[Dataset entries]
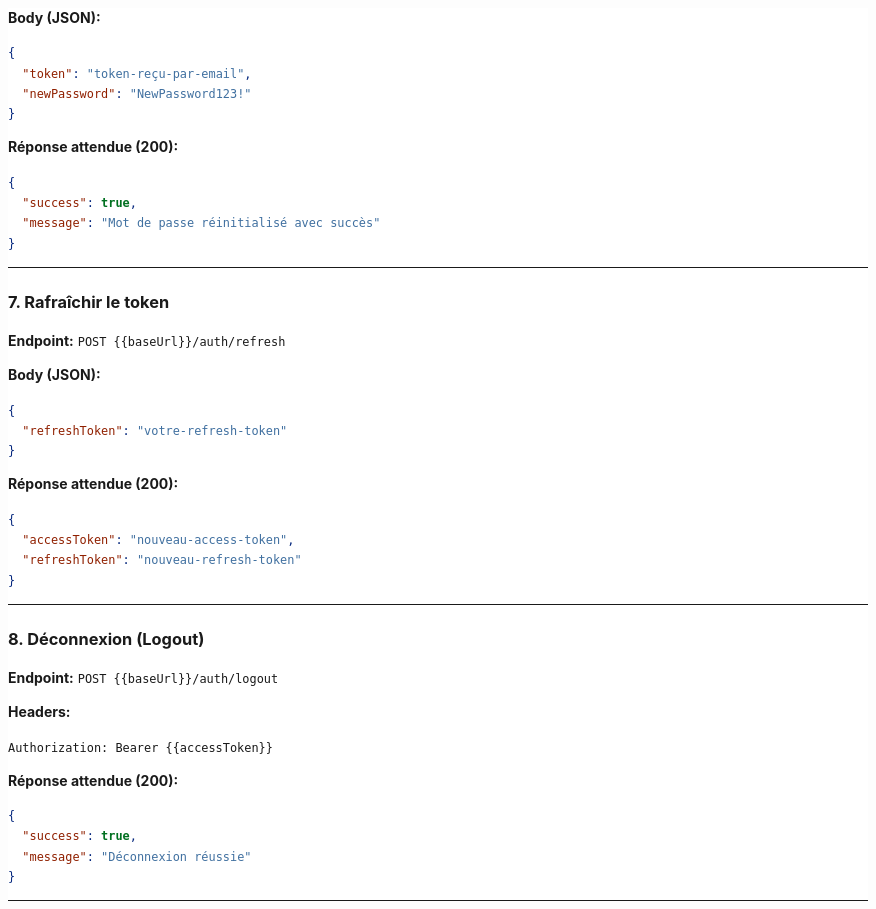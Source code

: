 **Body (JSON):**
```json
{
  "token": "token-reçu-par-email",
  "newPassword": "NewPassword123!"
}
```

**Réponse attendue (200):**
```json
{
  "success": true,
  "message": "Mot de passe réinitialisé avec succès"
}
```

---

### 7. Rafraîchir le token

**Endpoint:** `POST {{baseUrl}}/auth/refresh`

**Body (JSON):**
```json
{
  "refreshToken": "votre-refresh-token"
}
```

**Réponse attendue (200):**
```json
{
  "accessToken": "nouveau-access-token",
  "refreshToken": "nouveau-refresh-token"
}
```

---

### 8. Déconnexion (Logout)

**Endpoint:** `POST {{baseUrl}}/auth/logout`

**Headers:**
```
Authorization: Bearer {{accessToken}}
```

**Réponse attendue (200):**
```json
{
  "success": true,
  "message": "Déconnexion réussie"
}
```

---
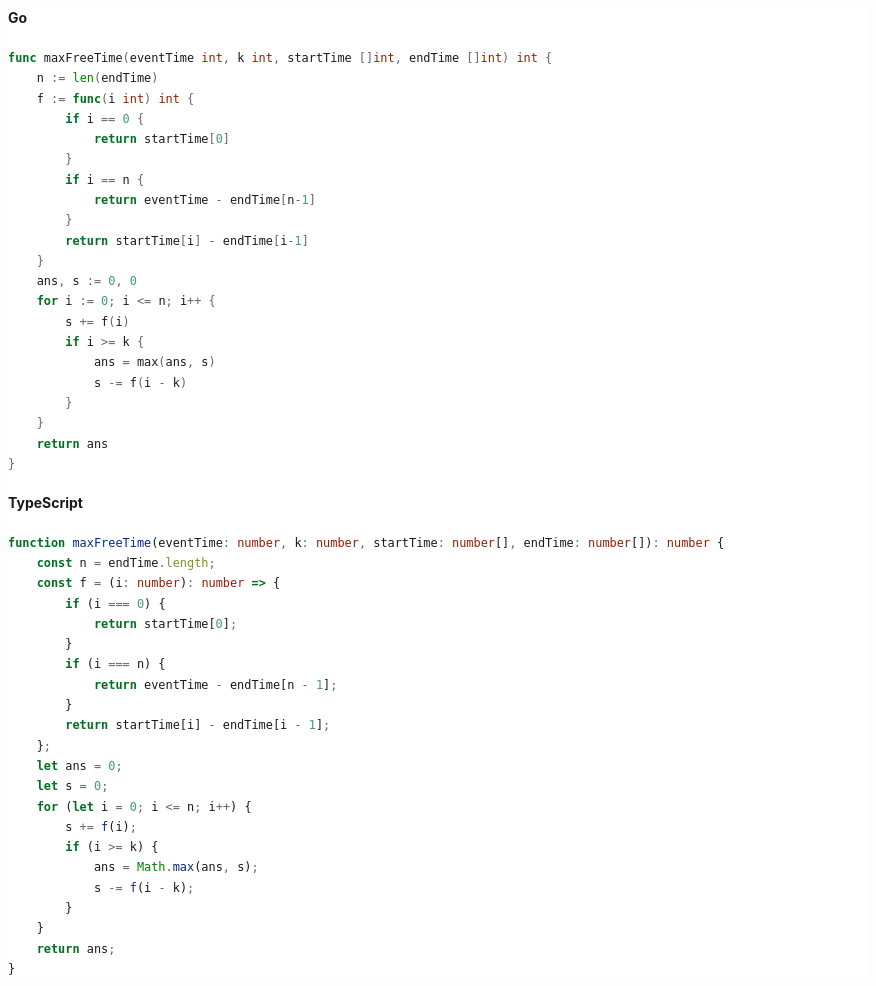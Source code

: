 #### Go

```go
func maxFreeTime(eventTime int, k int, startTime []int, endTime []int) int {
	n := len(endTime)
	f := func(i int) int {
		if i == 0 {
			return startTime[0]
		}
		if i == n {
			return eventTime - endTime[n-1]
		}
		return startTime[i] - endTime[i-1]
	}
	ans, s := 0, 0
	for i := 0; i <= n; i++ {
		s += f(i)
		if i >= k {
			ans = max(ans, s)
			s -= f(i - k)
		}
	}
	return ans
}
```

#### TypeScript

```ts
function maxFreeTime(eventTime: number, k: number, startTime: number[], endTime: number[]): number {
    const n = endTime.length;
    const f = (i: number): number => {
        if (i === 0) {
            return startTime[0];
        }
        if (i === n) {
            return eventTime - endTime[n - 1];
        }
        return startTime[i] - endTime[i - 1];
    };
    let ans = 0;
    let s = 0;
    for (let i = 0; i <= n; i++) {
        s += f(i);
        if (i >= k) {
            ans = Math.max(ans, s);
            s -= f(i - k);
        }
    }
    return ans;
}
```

---

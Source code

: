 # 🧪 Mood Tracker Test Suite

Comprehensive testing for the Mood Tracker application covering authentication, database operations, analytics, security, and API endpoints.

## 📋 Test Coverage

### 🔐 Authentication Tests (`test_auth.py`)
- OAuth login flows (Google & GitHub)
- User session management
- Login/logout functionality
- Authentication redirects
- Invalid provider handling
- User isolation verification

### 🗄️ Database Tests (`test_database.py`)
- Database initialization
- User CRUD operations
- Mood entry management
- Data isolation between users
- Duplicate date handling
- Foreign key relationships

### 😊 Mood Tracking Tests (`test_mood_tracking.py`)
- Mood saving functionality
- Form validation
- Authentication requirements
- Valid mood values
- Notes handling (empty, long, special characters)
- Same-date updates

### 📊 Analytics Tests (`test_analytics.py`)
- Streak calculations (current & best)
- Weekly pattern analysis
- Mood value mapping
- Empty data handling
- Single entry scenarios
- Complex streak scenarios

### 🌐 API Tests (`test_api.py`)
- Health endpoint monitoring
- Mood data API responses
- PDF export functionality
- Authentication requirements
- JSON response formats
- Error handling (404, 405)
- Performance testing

_Exercise prompt_: Pick each line holding "handling" out of the entries above and return it.

_Answer box_:
- Invalid provider handling
- Duplicate date handling
- Notes handling (empty, long, special characters)
- Empty data handling
- Error handling (404, 405)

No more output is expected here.